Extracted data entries
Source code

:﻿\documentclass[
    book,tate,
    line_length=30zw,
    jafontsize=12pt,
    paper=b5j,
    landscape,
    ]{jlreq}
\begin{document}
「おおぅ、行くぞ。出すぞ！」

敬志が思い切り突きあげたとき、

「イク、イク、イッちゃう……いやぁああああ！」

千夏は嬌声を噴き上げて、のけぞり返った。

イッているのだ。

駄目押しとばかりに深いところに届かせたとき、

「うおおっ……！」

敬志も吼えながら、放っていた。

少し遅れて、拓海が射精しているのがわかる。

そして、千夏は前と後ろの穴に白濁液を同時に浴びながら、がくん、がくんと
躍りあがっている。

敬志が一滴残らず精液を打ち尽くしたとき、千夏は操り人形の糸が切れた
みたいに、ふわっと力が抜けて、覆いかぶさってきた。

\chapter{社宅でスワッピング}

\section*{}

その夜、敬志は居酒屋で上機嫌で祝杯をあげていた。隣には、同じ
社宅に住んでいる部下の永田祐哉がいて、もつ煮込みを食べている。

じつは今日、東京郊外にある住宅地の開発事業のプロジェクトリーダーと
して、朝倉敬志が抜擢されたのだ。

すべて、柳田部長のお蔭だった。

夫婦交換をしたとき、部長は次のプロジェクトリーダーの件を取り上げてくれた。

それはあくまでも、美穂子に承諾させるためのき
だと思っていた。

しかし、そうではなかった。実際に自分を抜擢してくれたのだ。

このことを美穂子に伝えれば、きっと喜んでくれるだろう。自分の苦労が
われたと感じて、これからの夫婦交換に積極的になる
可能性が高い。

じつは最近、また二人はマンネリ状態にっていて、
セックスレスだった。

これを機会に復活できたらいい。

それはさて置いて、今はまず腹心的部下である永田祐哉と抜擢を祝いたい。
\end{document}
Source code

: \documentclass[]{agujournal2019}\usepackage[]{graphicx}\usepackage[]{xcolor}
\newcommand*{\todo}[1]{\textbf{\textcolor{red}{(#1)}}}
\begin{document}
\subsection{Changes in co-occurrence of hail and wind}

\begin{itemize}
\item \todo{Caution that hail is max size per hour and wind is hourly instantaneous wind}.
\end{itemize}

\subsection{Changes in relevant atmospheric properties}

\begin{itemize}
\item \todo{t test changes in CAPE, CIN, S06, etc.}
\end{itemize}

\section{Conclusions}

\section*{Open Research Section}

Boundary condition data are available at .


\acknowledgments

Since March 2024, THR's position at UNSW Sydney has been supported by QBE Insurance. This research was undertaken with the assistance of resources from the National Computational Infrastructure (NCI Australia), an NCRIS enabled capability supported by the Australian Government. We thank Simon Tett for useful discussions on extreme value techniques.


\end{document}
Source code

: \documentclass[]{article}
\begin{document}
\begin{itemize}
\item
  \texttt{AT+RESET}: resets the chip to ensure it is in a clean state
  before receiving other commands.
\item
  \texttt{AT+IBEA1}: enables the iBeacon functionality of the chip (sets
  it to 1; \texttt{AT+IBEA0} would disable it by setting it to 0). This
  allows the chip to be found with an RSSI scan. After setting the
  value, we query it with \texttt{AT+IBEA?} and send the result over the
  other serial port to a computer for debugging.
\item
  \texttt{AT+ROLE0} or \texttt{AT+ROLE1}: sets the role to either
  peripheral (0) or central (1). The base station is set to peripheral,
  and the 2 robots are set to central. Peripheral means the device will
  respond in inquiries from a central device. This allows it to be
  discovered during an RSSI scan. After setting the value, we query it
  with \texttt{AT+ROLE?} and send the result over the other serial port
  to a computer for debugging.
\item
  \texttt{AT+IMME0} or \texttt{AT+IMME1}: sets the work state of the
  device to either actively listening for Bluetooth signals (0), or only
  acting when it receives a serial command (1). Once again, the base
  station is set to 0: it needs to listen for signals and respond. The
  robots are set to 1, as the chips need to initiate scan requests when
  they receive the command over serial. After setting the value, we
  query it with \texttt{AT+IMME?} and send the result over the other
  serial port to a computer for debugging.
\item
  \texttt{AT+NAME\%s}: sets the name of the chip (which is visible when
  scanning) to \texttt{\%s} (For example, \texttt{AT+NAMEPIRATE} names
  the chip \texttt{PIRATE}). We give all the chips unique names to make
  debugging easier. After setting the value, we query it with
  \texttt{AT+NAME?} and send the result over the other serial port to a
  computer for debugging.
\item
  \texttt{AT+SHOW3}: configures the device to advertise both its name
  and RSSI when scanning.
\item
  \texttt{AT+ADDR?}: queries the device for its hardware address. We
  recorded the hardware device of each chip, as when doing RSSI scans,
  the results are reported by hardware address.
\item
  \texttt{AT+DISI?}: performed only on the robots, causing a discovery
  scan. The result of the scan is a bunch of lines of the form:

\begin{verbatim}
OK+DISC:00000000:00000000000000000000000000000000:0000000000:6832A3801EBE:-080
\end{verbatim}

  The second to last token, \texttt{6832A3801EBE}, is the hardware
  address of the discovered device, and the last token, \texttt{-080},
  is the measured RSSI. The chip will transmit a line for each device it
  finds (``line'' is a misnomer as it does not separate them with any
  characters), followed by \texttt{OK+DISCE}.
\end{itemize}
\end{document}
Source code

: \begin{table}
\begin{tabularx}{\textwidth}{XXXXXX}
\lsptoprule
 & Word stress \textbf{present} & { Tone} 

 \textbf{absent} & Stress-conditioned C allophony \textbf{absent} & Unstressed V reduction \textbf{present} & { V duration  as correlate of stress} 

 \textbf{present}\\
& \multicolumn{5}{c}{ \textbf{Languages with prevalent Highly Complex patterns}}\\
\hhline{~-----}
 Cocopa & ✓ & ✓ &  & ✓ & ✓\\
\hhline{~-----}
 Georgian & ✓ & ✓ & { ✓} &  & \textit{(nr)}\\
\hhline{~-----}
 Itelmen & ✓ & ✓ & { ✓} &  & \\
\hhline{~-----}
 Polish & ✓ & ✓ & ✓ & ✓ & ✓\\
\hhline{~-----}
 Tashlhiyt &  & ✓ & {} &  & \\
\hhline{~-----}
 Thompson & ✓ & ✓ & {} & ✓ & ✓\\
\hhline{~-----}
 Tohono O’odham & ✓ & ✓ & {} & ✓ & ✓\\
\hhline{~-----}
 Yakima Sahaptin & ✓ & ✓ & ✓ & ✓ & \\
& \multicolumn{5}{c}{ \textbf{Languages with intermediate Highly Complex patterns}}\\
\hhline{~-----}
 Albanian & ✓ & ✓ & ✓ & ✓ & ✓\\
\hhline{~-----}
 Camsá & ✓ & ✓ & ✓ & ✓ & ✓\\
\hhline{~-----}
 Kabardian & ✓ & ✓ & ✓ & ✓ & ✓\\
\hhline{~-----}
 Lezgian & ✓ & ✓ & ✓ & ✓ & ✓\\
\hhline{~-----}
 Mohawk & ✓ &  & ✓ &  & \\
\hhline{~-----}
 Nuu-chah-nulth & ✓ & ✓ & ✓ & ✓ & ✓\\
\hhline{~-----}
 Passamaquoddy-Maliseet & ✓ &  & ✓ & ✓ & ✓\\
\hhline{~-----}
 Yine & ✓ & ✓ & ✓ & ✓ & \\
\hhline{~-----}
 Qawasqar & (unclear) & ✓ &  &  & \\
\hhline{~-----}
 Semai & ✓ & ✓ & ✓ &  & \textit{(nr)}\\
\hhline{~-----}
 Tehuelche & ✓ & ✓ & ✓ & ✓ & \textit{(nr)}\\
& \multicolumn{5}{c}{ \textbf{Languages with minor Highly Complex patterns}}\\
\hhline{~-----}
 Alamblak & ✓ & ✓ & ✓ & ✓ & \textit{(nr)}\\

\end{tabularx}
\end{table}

[EXERCISE DESCRIPTION]: All records must be repeated exactly, with none skipped.

[EXERCISE RESULT]:
Source code

:﻿\documentclass[
    book,tate,
    line_length=30zw,
    jafontsize=12pt,
    paper=b5j,
    landscape,
    ]{jlreq}
\begin{document}
「おおぅ、行くぞ。出すぞ！」

敬志が思い切り突きあげたとき、

「イク、イク、イッちゃう……いやぁああああ！」

千夏は嬌声を噴き上げて、のけぞり返った。

イッているのだ。

駄目押しとばかりに深いところに届かせたとき、

「うおおっ……！」

敬志も吼えながら、放っていた。

少し遅れて、拓海が射精しているのがわかる。

そして、千夏は前と後ろの穴に白濁液を同時に浴びながら、がくん、がくんと
躍りあがっている。

敬志が一滴残らず精液を打ち尽くしたとき、千夏は操り人形の糸が切れた
みたいに、ふわっと力が抜けて、覆いかぶさってきた。

\chapter{社宅でスワッピング}

\section*{}

その夜、敬志は居酒屋で上機嫌で祝杯をあげていた。隣には、同じ
社宅に住んでいる部下の永田祐哉がいて、もつ煮込みを食べている。

じつは今日、東京郊外にある住宅地の開発事業のプロジェクトリーダーと
して、朝倉敬志が抜擢されたのだ。

すべて、柳田部長のお蔭だった。

夫婦交換をしたとき、部長は次のプロジェクトリーダーの件を取り上げてくれた。

それはあくまでも、美穂子に承諾させるためのき
だと思っていた。

しかし、そうではなかった。実際に自分を抜擢してくれたのだ。

このことを美穂子に伝えれば、きっと喜んでくれるだろう。自分の苦労が
われたと感じて、これからの夫婦交換に積極的になる
可能性が高い。

じつは最近、また二人はマンネリ状態にっていて、
セックスレスだった。

これを機会に復活できたらいい。

それはさて置いて、今はまず腹心的部下である永田祐哉と抜擢を祝いたい。
\end{document}
Source code

: \documentclass[]{agujournal2019}\usepackage[]{graphicx}\usepackage[]{xcolor}
\newcommand*{\todo}[1]{\textbf{\textcolor{red}{(#1)}}}
\begin{document}
\subsection{Changes in co-occurrence of hail and wind}

\begin{itemize}
\item \todo{Caution that hail is max size per hour and wind is hourly instantaneous wind}.
\end{itemize}

\subsection{Changes in relevant atmospheric properties}

\begin{itemize}
\item \todo{t test changes in CAPE, CIN, S06, etc.}
\end{itemize}

\section{Conclusions}

\section*{Open Research Section}

Boundary condition data are available at .


\acknowledgments

Since March 2024, THR's position at UNSW Sydney has been supported by QBE Insurance. This research was undertaken with the assistance of resources from the National Computational Infrastructure (NCI Australia), an NCRIS enabled capability supported by the Australian Government. We thank Simon Tett for useful discussions on extreme value techniques.


\end{document}
Source code

: \documentclass[]{article}
\begin{document}
\begin{itemize}
\item
  \texttt{AT+RESET}: resets the chip to ensure it is in a clean state
  before receiving other commands.
\item
  \texttt{AT+IBEA1}: enables the iBeacon functionality of the chip (sets
  it to 1; \texttt{AT+IBEA0} would disable it by setting it to 0). This
  allows the chip to be found with an RSSI scan. After setting the
  value, we query it with \texttt{AT+IBEA?} and send the result over the
  other serial port to a computer for debugging.
\item
  \texttt{AT+ROLE0} or \texttt{AT+ROLE1}: sets the role to either
  peripheral (0) or central (1). The base station is set to peripheral,
  and the 2 robots are set to central. Peripheral means the device will
  respond in inquiries from a central device. This allows it to be
  discovered during an RSSI scan. After setting the value, we query it
  with \texttt{AT+ROLE?} and send the result over the other serial port
  to a computer for debugging.
\item
  \texttt{AT+IMME0} or \texttt{AT+IMME1}: sets the work state of the
  device to either actively listening for Bluetooth signals (0), or only
  acting when it receives a serial command (1). Once again, the base
  station is set to 0: it needs to listen for signals and respond. The
  robots are set to 1, as the chips need to initiate scan requests when
  they receive the command over serial. After setting the value, we
  query it with \texttt{AT+IMME?} and send the result over the other
  serial port to a computer for debugging.
\item
  \texttt{AT+NAME\%s}: sets the name of the chip (which is visible when
  scanning) to \texttt{\%s} (For example, \texttt{AT+NAMEPIRATE} names
  the chip \texttt{PIRATE}). We give all the chips unique names to make
  debugging easier. After setting the value, we query it with
  \texttt{AT+NAME?} and send the result over the other serial port to a
  computer for debugging.
\item
  \texttt{AT+SHOW3}: configures the device to advertise both its name
  and RSSI when scanning.
\item
  \texttt{AT+ADDR?}: queries the device for its hardware address. We
  recorded the hardware device of each chip, as when doing RSSI scans,
  the results are reported by hardware address.
\item
  \texttt{AT+DISI?}: performed only on the robots, causing a discovery
  scan. The result of the scan is a bunch of lines of the form:

\begin{verbatim}
OK+DISC:00000000:00000000000000000000000000000000:0000000000:6832A3801EBE:-080
\end{verbatim}

  The second to last token, \texttt{6832A3801EBE}, is the hardware
  address of the discovered device, and the last token, \texttt{-080},
  is the measured RSSI. The chip will transmit a line for each device it
  finds (``line'' is a misnomer as it does not separate them with any
  characters), followed by \texttt{OK+DISCE}.
\end{itemize}
\end{document}
Source code

: \begin{table}
\begin{tabularx}{\textwidth}{XXXXXX}
\lsptoprule
 & Word stress \textbf{present} & { Tone} 

 \textbf{absent} & Stress-conditioned C allophony \textbf{absent} & Unstressed V reduction \textbf{present} & { V duration  as correlate of stress} 

 \textbf{present}\\
& \multicolumn{5}{c}{ \textbf{Languages with prevalent Highly Complex patterns}}\\
\hhline{~-----}
 Cocopa & ✓ & ✓ &  & ✓ & ✓\\
\hhline{~-----}
 Georgian & ✓ & ✓ & { ✓} &  & \textit{(nr)}\\
\hhline{~-----}
 Itelmen & ✓ & ✓ & { ✓} &  & \\
\hhline{~-----}
 Polish & ✓ & ✓ & ✓ & ✓ & ✓\\
\hhline{~-----}
 Tashlhiyt &  & ✓ & {} &  & \\
\hhline{~-----}
 Thompson & ✓ & ✓ & {} & ✓ & ✓\\
\hhline{~-----}
 Tohono O’odham & ✓ & ✓ & {} & ✓ & ✓\\
\hhline{~-----}
 Yakima Sahaptin & ✓ & ✓ & ✓ & ✓ & \\
& \multicolumn{5}{c}{ \textbf{Languages with intermediate Highly Complex patterns}}\\
\hhline{~-----}
 Albanian & ✓ & ✓ & ✓ & ✓ & ✓\\
\hhline{~-----}
 Camsá & ✓ & ✓ & ✓ & ✓ & ✓\\
\hhline{~-----}
 Kabardian & ✓ & ✓ & ✓ & ✓ & ✓\\
\hhline{~-----}
 Lezgian & ✓ & ✓ & ✓ & ✓ & ✓\\
\hhline{~-----}
 Mohawk & ✓ &  & ✓ &  & \\
\hhline{~-----}
 Nuu-chah-nulth & ✓ & ✓ & ✓ & ✓ & ✓\\
\hhline{~-----}
 Passamaquoddy-Maliseet & ✓ &  & ✓ & ✓ & ✓\\
\hhline{~-----}
 Yine & ✓ & ✓ & ✓ & ✓ & \\
\hhline{~-----}
 Qawasqar & (unclear) & ✓ &  &  & \\
\hhline{~-----}
 Semai & ✓ & ✓ & ✓ &  & \textit{(nr)}\\
\hhline{~-----}
 Tehuelche & ✓ & ✓ & ✓ & ✓ & \textit{(nr)}\\
& \multicolumn{5}{c}{ \textbf{Languages with minor Highly Complex patterns}}\\
\hhline{~-----}
 Alamblak & ✓ & ✓ & ✓ & ✓ & \textit{(nr)}\\

\end{tabularx}
\end{table}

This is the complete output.